[Stored data]
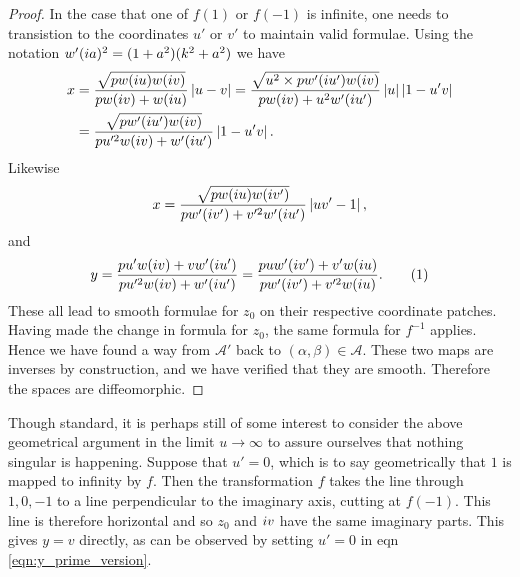 \begin{lem}
\begin{proof}
In the case that one of $f(1)$ or $f(-1)$ is infinite, one needs to transistion to the coordinates $u'$ or $v'$ to maintain valid formulae. Using the notation $w'(i a)^2 = (1+a^2)(k^2 + a^2)$ we have
\begin{align*}
x
&= \frac{\sqrt{pw(i u)w(i v)}}{pw(i v) + w(i u)} \left|u-v\right|
= \frac{\sqrt{u^2 \times pw'(i u')w(i v)}}{pw(i v) + u^2 w'(i u')} \left|u\right|\left|1-u'v\right| \\
&= \frac{\sqrt{pw'(i u')w(i v)}}{pu'^2w(i v) + w'(i u')} \left|1-u'v\right|.
\end{align*}
Likewise
\[
x
= \frac{\sqrt{pw(i u)w(i v')}}{pw'(i v') + v'^2w'(i u')} \left|uv'-1\right|,
\]
and
\[
y
= \frac{pu'w(\iu v) + vw'(\iu u')}{pu'^2w(\iu v) + w'(\iu u')}
= \frac{puw'(\iu v') + v'w(\iu u)}{pw'(\iu v') + v'^2w(\iu u)}. \labelthis{eqn:y_prime_version}
\]
These all lead to smooth formulae for $z_0$ on their respective coordinate patches. Having made the change in formula for $z_0$, the same formula for $f^{-1}$ applies. Hence we have found a way from $\mathcal{A}'$ back to $(α,β) \in \mathcal{A}$. These two maps are inverses by construction, and we have verified that they are smooth. Therefore the spaces are diffeomorphic.
\end{proof}
\end{lem}

Though standard, it is perhaps still of some interest to consider the above geometrical argument in the limit $u\to\infty$ to assure ourselves that nothing singular is happening. Suppose that $u' = 0$, which is to say geometrically that $1$ is mapped to infinity by $f$. Then the transformation $f$ takes the line through $1,0,-1$ to a line perpendicular to the imaginary axis, cutting at $f(-1)$. This line is therefore horizontal and so $z_0$ and $i v$ have the same imaginary parts. This gives $y=v$ directly, as can be observed by setting $u'=0$ in eqn \ref{eqn:y_prime_version}.

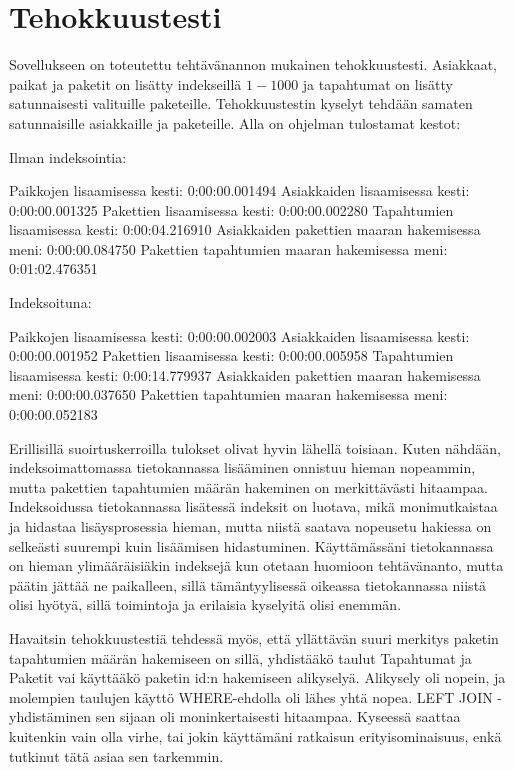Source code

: \documentclass{scrartcl}
\begin{document}
\section{Tehokkuustesti}

Sovellukseen on toteutettu tehtävänannon mukainen tehokkuustesti. Asiakkaat, paikat ja paketit on lisätty indekseillä $1-1000$ ja tapahtumat on lisätty satunnaisesti valituille paketeille. Tehokkuustestin kyselyt tehdään samaten satunnaisille asiakkaille ja paketeille. Alla on ohjelman tulostamat kestot:

\begin{code}
  Ilman indeksointia:

  Paikkojen lisaamisessa kesti: 0:00:00.001494
  Asiakkaiden lisaamisessa kesti: 0:00:00.001325
  Pakettien lisaamisessa kesti: 0:00:00.002280
  Tapahtumien lisaamisessa kesti: 0:00:04.216910
  Asiakkaiden pakettien maaran hakemisessa meni: 0:00:00.084750
  Pakettien tapahtumien maaran hakemisessa meni: 0:01:02.476351


  Indeksoituna:

  Paikkojen lisaamisessa kesti: 0:00:00.002003
  Asiakkaiden lisaamisessa kesti: 0:00:00.001952
  Pakettien lisaamisessa kesti: 0:00:00.005958
  Tapahtumien lisaamisessa kesti: 0:00:14.779937
  Asiakkaiden pakettien maaran hakemisessa meni: 0:00:00.037650
  Pakettien tapahtumien maaran hakemisessa meni: 0:00:00.052183
\end{code}

Erillisillä suoirtuskerroilla tulokset olivat hyvin lähellä toisiaan. Kuten nähdään, indeksoimattomassa tietokannassa lisääminen onnistuu hieman nopeammin, mutta pakettien tapahtumien määrän hakeminen on merkittävästi hitaampaa. Indeksoidussa tietokannassa lisätessä indeksit on luotava, mikä monimutkaistaa ja hidastaa lisäysprosessia hieman, mutta niistä saatava nopeusetu hakiessa on selkeästi suurempi kuin lisäämisen hidastuminen. Käyttämässäni tietokannassa on hieman ylimääräisiäkin indeksejä kun otetaan huomioon tehtävänanto, mutta päätin jättää ne paikalleen, sillä tämäntyylisessä oikeassa tietokannassa niistä olisi hyötyä, sillä toimintoja ja erilaisia kyselyitä olisi enemmän.

Havaitsin tehokkuustestiä tehdessä myös, että yllättävän suuri merkitys paketin tapahtumien määrän hakemiseen on sillä, yhdistääkö taulut Tapahtumat ja Paketit vai käyttääkö paketin id:n hakemiseen alikyselyä. Alikysely oli nopein, ja molempien taulujen käyttö WHERE-ehdolla oli lähes yhtä nopea. LEFT JOIN -yhdistäminen sen sijaan oli moninkertaisesti hitaampaa. Kyseessä saattaa kuitenkin vain olla virhe, tai jokin käyttämäni ratkaisun erityisominaisuus, enkä tutkinut tätä asiaa sen tarkemmin.
\end{document}
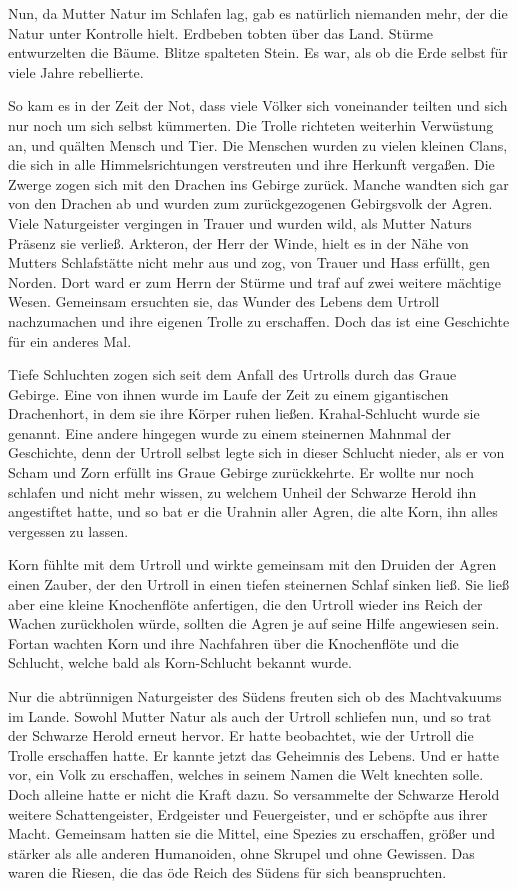 Nun, da Mutter Natur im Schlafen lag, gab es natürlich niemanden mehr, der die Natur unter Kontrolle hielt. Erdbeben tobten über das Land. Stürme entwurzelten die Bäume. Blitze spalteten Stein. Es war, als ob die Erde selbst für viele Jahre rebellierte.

So kam es in der Zeit der Not, dass viele Völker sich voneinander teilten und sich nur noch um sich selbst kümmerten. Die Trolle richteten weiterhin Verwüstung an, und quälten Mensch und Tier. Die Menschen wurden zu vielen kleinen Clans, die sich in alle Himmelsrichtungen verstreuten und ihre Herkunft vergaßen. Die Zwerge zogen sich mit den Drachen ins Gebirge zurück. Manche wandten sich gar von den Drachen ab und wurden zum zurückgezogenen Gebirgsvolk der Agren. Viele Naturgeister vergingen in Trauer und wurden wild, als Mutter Naturs Präsenz sie verließ. Arkteron, der Herr der Winde, hielt es in der Nähe von Mutters Schlafstätte nicht mehr aus und zog, von Trauer und Hass erfüllt, gen Norden. Dort ward er zum Herrn der Stürme und traf auf zwei weitere mächtige Wesen. Gemeinsam ersuchten sie, das Wunder des Lebens dem Urtroll nachzumachen und ihre eigenen Trolle zu erschaffen. Doch das ist eine Geschichte für ein anderes Mal.

Tiefe Schluchten zogen sich seit dem Anfall des Urtrolls durch das Graue Gebirge. Eine von ihnen wurde im Laufe der Zeit zu einem gigantischen Drachenhort, in dem sie ihre Körper ruhen ließen. Krahal-Schlucht wurde sie genannt. Eine andere hingegen wurde zu einem steinernen Mahnmal der Geschichte, denn der Urtroll selbst legte sich in dieser Schlucht nieder, als er von Scham und Zorn erfüllt ins Graue Gebirge zurückkehrte. Er wollte nur noch schlafen und nicht mehr wissen, zu welchem Unheil der Schwarze Herold ihn angestiftet hatte, und so bat er die Urahnin aller Agren, die alte Korn, ihn alles vergessen zu lassen.

Korn fühlte mit dem Urtroll und wirkte gemeinsam mit den Druiden der Agren einen Zauber, der den Urtroll in einen tiefen steinernen Schlaf sinken ließ. Sie ließ aber eine kleine Knochenflöte anfertigen, die den Urtroll wieder ins Reich der Wachen zurückholen würde, sollten die Agren je auf seine Hilfe angewiesen sein. Fortan wachten Korn und ihre Nachfahren über die Knochenflöte und die Schlucht, welche bald als Korn-Schlucht bekannt wurde.

Nur die abtrünnigen Naturgeister des Südens freuten sich ob des Machtvakuums im Lande. Sowohl Mutter Natur als auch der Urtroll schliefen nun, und so trat der Schwarze Herold erneut hervor. Er hatte beobachtet, wie der Urtroll die Trolle erschaffen hatte. Er kannte jetzt das Geheimnis des Lebens. Und er hatte vor, ein Volk zu erschaffen, welches in seinem Namen die Welt knechten solle. Doch alleine hatte er nicht die Kraft dazu. So versammelte der Schwarze Herold weitere Schattengeister, Erdgeister und Feuergeister, und er schöpfte aus ihrer Macht. Gemeinsam hatten sie die Mittel, eine Spezies zu erschaffen, größer und stärker als alle anderen Humanoiden, ohne Skrupel und ohne Gewissen. Das waren die Riesen, die das öde Reich des Südens für sich beanspruchten.

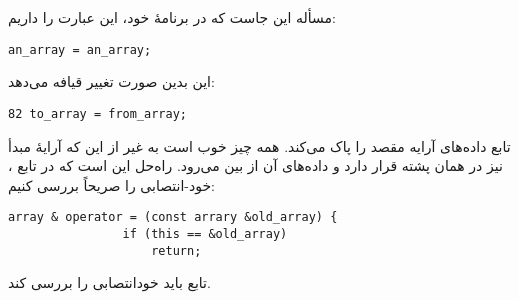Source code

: \section{}
\paragraph{}\label{answer:75}
مسأله این جاست که در برنامهٔ خود، این عبارت را داریم:
\begin{LTR}
        \begin{lstlisting}[style=C++Style]
            an_array = an_array;
        \end{lstlisting}
\end{LTR}

این بدین صورت تغییر قیافه می‌دهد:
\begin{LTR}
        \begin{lstlisting}[style=C++Style]
            82 to_array = from_array;
        \end{lstlisting}
\end{LTR}

تابع  داده‌های آرایه مقصد را پاک می‌کند. همه چیز خوب است به غیر از این که آرایهٔ مبدأ نیز در همان پشته قرار دارد و داده‌های آن از بین می‌رود. راه‌حل این است که در تابع ، خود-انتصابی را صریحاً بررسی کنیم:
\begin{LTR}
        \begin{lstlisting}[style=C++Style]
            array & operator = (const arrary &old_array) {
                if (this == &old_array)
                    return;
        \end{lstlisting}
\end{LTR}

تابع  باید خودانتصابی را بررسی کند.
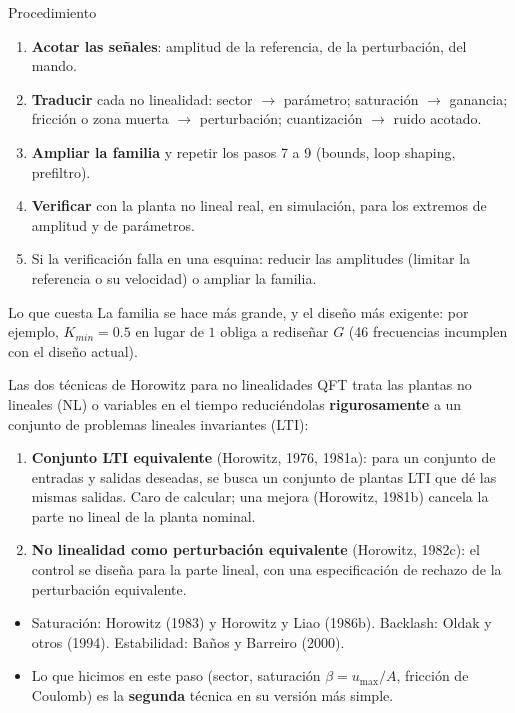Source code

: \documentclass[aspectratio=169,11pt]{beamer}
\begin{document}
\begin{frame}{Procedimiento}
  \small
  \begin{enumerate}
    \item \textbf{Acotar las señales}: amplitud de la referencia, de la perturbación, del mando.
    \item \textbf{Traducir} cada no linealidad: sector $\to$ parámetro; saturación $\to$ ganancia; fricción o zona muerta $\to$ perturbación; cuantización $\to$ ruido acotado.
    \item \textbf{Ampliar la familia} y repetir los pasos 7 a 9 (bounds, loop shaping, prefiltro).
    \item \textbf{Verificar} con la planta no lineal real, en simulación, para los extremos de amplitud y de parámetros.
    \item Si la verificación falla en una esquina: reducir las amplitudes (limitar la referencia o su velocidad) o ampliar la familia.
  \end{enumerate}
  \begin{block}{Lo que cuesta}
    La familia se hace más grande, y el diseño más exigente: por ejemplo, $K_{min}=0.5$ en lugar de $1$ obliga a rediseñar $G$ (46 frecuencias incumplen con el diseño actual).
  \end{block}
\end{frame}

\begin{frame}{Las dos técnicas de Horowitz para no linealidades}
  \small
  QFT trata las plantas no lineales (NL) o variables en el tiempo reduciéndolas \textbf{rigurosamente} a un conjunto de problemas lineales invariantes (LTI):
  \begin{enumerate}
    \item \textbf{Conjunto LTI equivalente} (Horowitz, 1976, 1981a): para un conjunto de entradas y salidas deseadas, se busca un conjunto de plantas LTI que dé las mismas salidas. Caro de calcular; una mejora (Horowitz, 1981b) cancela la parte no lineal de la planta nominal.
    \item \textbf{No linealidad como perturbación equivalente} (Horowitz, 1982c): el control se diseña para la parte lineal, con una especificación de rechazo de la perturbación equivalente.
  \end{enumerate}
  \begin{itemize}
    \item Saturación: Horowitz (1983) y Horowitz y Liao (1986b). Backlash: Oldak y otros (1994). Estabilidad: Baños y Barreiro (2000).
    \item Lo que hicimos en este paso (sector, saturación $\beta=u_{\max}/A$, fricción de Coulomb) es la \textbf{segunda} técnica en su versión más simple.
  \end{itemize}
\end{frame}
\end{document}
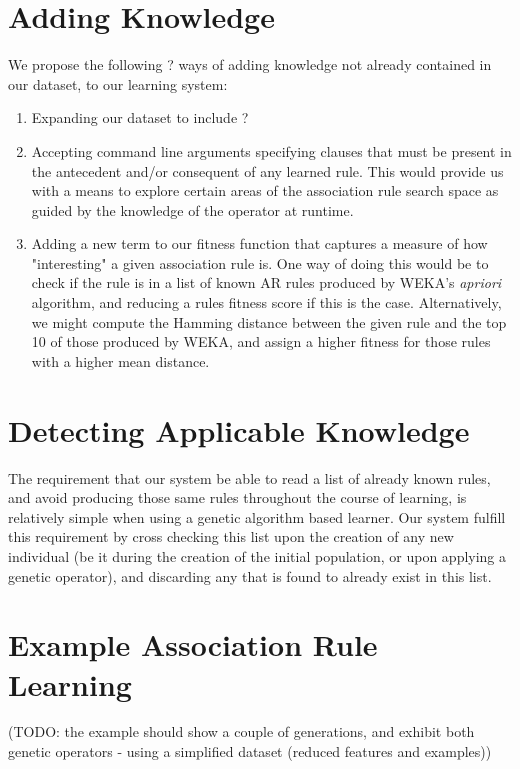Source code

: \documentclass{amsart}
\theoremstyle{definition}
\theoremstyle{remark}
\numberwithin{equation}{section}
\begin{document}
\section{Adding Knowledge}

We propose the following ? ways of adding knowledge not already contained in our dataset, to our learning system:

\begin{enumerate}
	\item Expanding our dataset to include ? 
	\item Accepting command line arguments specifying clauses that must be present in the antecedent and/or consequent of any learned rule. This would provide us with a means to explore certain areas of the association rule search space as guided by the knowledge of the operator at runtime. 
	\item Adding a new term to our fitness function that captures a measure of how "interesting" a given association rule is. One way of doing this would be to check if the rule is in a list of known AR rules produced by WEKA's \textit{apriori} algorithm, and reducing a rules fitness score if this is the case. Alternatively, we might compute the Hamming distance between the given rule and the top 10 of those produced by WEKA, and assign a higher fitness for those rules with a higher mean distance. 
\end{enumerate}

\section{Detecting Applicable Knowledge}

The requirement that our system be able to read a list of already known rules, and avoid producing those same rules throughout the course of learning, is relatively simple when using a genetic algorithm based learner. Our system fulfill this requirement by cross checking this list upon the creation of any new individual (be it during the creation of the initial population, or upon applying a genetic operator), and discarding any that is found to already exist in this list. 

\section{Example Association Rule Learning}

(TODO: the example should show a couple of generations, and exhibit both genetic operators - using a simplified dataset (reduced features and examples))



\end{document}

■ **The task**
Reproduce exactly the lines above starting at the line containing "مسأله این جاست" and ending at the line containing "cuantización $\to$ ruido acotado.", including both, but not the pictures.

■ **Exercise output**
مسأله این جاست که در برنامهٔ خود، این عبارت را داریم:
\begin{LTR}
        \begin{lstlisting}[style=C++Style]
            an_array = an_array;
        \end{lstlisting}
\end{LTR}

این بدین صورت تغییر قیافه می‌دهد:
\begin{LTR}
        \begin{lstlisting}[style=C++Style]
            82 to_array = from_array;
        \end{lstlisting}
\end{LTR}

تابع  داده‌های آرایه مقصد را پاک می‌کند. همه چیز خوب است به غیر از این که آرایهٔ مبدأ نیز در همان پشته قرار دارد و داده‌های آن از بین می‌رود. راه‌حل این است که در تابع ، خود-انتصابی را صریحاً بررسی کنیم:
\begin{LTR}
        \begin{lstlisting}[style=C++Style]
            array & operator = (const arrary &old_array) {
                if (this == &old_array)
                    return;
        \end{lstlisting}
\end{LTR}

تابع  باید خودانتصابی را بررسی کند.
Source code

: \documentclass[aspectratio=169,11pt]{beamer}
\begin{document}
\begin{frame}{Procedimiento}
  \small
  \begin{enumerate}
    \item \textbf{Acotar las señales}: amplitud de la referencia, de la perturbación, del mando.
    \item \textbf{Traducir} cada no linealidad: sector $\to$ parámetro; saturación $\to$ ganancia; fricción o zona muerta $\to$ perturbación; cuantización $\to$ ruido acotado.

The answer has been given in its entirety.